After six years on the run, Israeli man arrested over divorce refusal

An Israeli man who disappeared nearly seven years ago after refusing to give his wife a religious bill of divorce, known as a get, was found sitting in his car in south Tel Aviv and has been arrested, advocates representing the woman said Wednesday.

Ronen Vital’s whereabouts have been unknown since he stepped out of a rabbinical courtroom in 2015 and vanished. He has declined to divorce his wife, Orly, for 13 years, leaving her in legal limbo.

Six weeks ago, the Yad La’isha legal aid organization received a tip on Vital, according to its director, Pnina Omer. Private investigators pursued the lead over the past month and a half on the organization’s behalf, resulting in his arrest last week, Omer told The Times of Israel.

Vital was spotted in his car, wearing a cap to avoid recognition, she said.

Yad L’Isha alerted the police, who quickly arrived at the scene and detained him.

“At first he didn’t want to identify himself, but then he… admitted it was him,” she said.

A man identified as Ronen Vital being arrested in Tel Aviv on September 1, 2021. (Courtesy S. Caspi firm)

Vital has continued to refuse to divorce his wife since his arrest last week, Omer said. Brought to the rabbinical court, he made “all sorts of absurd financial demands,” she said.

Despite his continued recalcitrance, Omer said she’s confident he’ll ultimately give in.

“We aren’t breaking. Orly has patience, she’ll wait for the get, he’ll give the get and until he does he’ll remain under arrest. We’re waiting for that moment,” she said.

In a statement, Orly Vital said she was stunned to discover her estranged husband was living “under our noses” for years.

“It’s incredible to think that he’s literally been living under our noses for all these years, less than an hour from our home. I only hope that he’ll come to his senses and bring this painful chapter to an end, for the good of everyone including himself,” she said.

In Israel, where marriage and divorce are exclusively overseen by the state religious authority, the Chief Rabbinate, divorces are conducted in accordance with Jewish law, which means a man must give a get, or writ of divorce, and the woman must accept it. Should he refuse, dodge the authorities, or be incapacitated, the woman remains locked in the marriage in the eyes of the religious authorities, and by extension, the state.

In many cases, the get is withheld by a recalcitrant and conditioned on large sums of money, the relinquishing of alimony rights, property, and so on, in what advocates say is tantamount to extortion and a form of abuse.

The rabbinical courts in Israel have the jurisdiction to apply far-reaching sanctions against husbands deemed recalcitrant, including banning them from leaving the country, ordering their employment terminated, or arresting them, though these measures are only rarely taken.

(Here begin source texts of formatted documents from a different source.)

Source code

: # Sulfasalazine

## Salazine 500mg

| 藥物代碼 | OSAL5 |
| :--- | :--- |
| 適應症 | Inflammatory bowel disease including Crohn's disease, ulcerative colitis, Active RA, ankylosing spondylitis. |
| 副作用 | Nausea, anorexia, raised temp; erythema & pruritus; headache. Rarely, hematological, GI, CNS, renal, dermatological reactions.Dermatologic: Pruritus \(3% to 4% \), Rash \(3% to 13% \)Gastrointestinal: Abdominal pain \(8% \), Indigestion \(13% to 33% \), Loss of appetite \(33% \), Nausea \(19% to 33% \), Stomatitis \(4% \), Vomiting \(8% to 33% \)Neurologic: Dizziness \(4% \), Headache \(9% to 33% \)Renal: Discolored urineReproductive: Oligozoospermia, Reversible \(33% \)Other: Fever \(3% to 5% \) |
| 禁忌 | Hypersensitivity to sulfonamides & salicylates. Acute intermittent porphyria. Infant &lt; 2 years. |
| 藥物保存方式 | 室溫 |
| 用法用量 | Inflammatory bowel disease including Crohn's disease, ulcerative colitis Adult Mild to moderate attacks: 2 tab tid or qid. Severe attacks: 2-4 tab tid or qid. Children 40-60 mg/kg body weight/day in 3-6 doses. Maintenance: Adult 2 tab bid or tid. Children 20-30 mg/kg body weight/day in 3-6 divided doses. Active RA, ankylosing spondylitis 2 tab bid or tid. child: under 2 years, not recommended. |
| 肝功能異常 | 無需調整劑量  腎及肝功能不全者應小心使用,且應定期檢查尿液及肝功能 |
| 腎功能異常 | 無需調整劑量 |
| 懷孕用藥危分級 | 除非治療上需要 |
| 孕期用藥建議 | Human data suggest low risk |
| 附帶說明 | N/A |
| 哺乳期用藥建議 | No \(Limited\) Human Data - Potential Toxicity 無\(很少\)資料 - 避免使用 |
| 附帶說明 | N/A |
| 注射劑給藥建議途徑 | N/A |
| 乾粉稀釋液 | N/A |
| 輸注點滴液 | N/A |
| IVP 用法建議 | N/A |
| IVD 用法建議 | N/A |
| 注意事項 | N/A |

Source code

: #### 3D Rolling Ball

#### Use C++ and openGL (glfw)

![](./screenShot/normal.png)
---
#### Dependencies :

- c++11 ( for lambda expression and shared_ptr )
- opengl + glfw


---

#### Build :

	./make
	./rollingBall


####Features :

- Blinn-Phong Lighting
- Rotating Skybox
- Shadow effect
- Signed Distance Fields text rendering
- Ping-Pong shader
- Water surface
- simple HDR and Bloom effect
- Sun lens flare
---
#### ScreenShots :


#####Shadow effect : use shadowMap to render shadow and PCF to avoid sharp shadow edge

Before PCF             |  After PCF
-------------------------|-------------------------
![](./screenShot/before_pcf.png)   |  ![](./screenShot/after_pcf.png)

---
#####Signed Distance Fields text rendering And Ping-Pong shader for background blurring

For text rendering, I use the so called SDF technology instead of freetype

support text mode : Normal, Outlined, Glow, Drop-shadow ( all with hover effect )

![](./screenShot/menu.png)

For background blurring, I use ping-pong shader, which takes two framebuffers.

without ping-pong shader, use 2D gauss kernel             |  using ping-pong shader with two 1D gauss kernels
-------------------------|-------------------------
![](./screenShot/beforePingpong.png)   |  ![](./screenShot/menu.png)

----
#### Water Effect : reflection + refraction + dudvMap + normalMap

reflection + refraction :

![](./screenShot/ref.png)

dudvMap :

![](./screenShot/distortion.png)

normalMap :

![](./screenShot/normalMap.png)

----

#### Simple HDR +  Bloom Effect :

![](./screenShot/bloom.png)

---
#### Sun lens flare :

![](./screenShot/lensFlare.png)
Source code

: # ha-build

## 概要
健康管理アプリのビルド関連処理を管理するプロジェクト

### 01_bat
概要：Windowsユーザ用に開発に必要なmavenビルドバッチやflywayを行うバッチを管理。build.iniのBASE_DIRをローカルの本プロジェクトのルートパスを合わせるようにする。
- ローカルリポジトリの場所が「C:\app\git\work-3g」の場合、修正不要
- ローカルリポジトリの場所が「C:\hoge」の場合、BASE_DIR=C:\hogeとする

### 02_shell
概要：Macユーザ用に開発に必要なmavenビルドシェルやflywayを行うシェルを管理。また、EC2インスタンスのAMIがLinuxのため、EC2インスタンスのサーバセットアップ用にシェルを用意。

Vital was officially declared a recalcitrant husband after fleeing the rabbinical courtroom, six years into the divorce proceedings, according to Orly Vital.

Orly Vital (Irit Amit/Courtesy)

Speaking to The Times of Israel last year, Vital indicated she believed he may have fled abroad.

“They don’t know where he is. He ran away, disconnected his phone. His family early on signaled he was abroad but there was an order barring him from leaving the country so if he left, he left illegally, on a falsified passport and there’s no way to check it,” she said at the time.

According to Vital, a 42-year-old mother of four, the marriage soured after several years and was plagued by a bitter financial dispute between their respective families. When she filed for divorce, she realized early on he would not easily give in.

“Quietly, quietly, he would whisper in my ear, ‘You’ll never get a get, until you give my mother money,’” she said. “He would whisper in my ear because he was afraid I would record him, because he always recorded me.”

Vital stressed in comments to a gathering of women last year that she has moved on with her life, to the best of her ability.

“A sort of revenge that I took against him is that I carried on with my life, that I moved on, that I continued working, that I’m happy. He hasn’t been able to take away my happiness, although he hasn’t allowed me to continue with my life, to get married, to have a relationship, and to have children,” she said. “This is my personal revenge.”